Of course, nothing can be born again. But people call this time we have now reached the Renaissance, the born-again time. This is the reason why they call it that.
You remember the Age of Pericles, don’t you? when such beautiful sculptures and buildings were made in Athens. Well, in the fifteen hundreds not every one was rushing off to the New World in search of adventure. While the discoveries that I have told you about were taking place, there were living and working in Italy some of the greatest artists the world has ever known.
Architects built beautiful buildings something like the old Greek and Roman temples. Sculptors made statues that were almost as beautiful as those of Phidias. People began to take an interest once more in the old Greek writers, whose books were now printed for every one to read. It seemed almost as if Athens in the Age of Pericles had been born again. So that is why people speak of this time as the Renaissance.
One of the greatest of these artists of the Renaissance was a man named Michelangelo. But Michelangelo was not just a painter; he was a sculptor, an architect, and a poet as well. Michelangelo thought nothing of spending years working on any statue or painting that he was doing. But when he had finished he had done something that people now go from all over the world to see.
Nowadays, sculptors first model a statue in clay and then copy it in stone or cast it in bronze, but Michelangelo did not do this. He cut his figures directly out of the stone, without making a model first. It was as if he saw the figure imprisoned in the stone and then cut away the part that closed the figure in.
A large block of marble had been spoiled by another sculptor. Michelangelo saw a figure of David in it, and, setting to work, he cut this young athlete out.
He made also a statue of Moses sitting down.

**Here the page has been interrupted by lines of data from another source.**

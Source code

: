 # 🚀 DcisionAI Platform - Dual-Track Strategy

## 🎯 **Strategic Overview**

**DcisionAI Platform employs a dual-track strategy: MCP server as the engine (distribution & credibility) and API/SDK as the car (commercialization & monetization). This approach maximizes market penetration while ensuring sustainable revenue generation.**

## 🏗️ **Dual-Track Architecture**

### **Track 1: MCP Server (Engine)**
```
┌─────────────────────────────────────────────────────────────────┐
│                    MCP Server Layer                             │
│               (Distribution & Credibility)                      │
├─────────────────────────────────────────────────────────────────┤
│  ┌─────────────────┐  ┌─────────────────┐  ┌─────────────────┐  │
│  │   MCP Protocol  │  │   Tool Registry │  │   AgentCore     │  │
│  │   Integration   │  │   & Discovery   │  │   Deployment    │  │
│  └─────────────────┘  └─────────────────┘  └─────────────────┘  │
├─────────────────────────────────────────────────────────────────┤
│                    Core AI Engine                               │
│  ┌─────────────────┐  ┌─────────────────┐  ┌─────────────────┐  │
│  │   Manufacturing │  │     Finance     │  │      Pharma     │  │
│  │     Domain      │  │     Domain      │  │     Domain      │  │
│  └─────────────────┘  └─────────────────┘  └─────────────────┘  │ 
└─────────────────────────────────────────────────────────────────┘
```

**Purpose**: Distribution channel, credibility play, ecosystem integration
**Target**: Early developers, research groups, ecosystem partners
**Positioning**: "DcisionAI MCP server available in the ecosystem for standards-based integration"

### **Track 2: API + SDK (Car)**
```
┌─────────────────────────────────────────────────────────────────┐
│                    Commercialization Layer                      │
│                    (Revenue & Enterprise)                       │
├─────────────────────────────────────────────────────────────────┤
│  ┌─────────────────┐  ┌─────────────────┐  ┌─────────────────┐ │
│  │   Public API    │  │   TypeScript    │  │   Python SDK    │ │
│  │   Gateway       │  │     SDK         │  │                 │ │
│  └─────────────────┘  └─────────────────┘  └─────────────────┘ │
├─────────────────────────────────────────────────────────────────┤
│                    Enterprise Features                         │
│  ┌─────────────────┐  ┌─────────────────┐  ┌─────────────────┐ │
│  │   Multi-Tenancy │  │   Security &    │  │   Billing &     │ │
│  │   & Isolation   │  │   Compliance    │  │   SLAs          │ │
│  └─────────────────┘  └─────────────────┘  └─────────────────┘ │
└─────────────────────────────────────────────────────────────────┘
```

It is now in a church in Rome, and when you walk up to it it is so lifelike that it seems as if you were in the presence of the prophet Moses himself. The guide tells you that when Michelangelo had finished this statue of Moses he was so thrilled by the figure he had created that, feeling it must come to life, he struck it on the knee with his hammer and commanded as he did so, “Stand Up”! And then the guide shows you a crack in the marble to prove that the story is true!
Michelangelo at work.
The pope wanted Michelangelo to paint the ceiling of his own private chapel in Rome. This was called the Sistine Chapel. At first Michelangelo didn’t want to do the painting. He told the pope he was a sculptor and not a painter. But the pope insisted, and Michelangelo at last gave in. Once having agreed to do the work, however, Michelangelo gave himself heart and soul to it.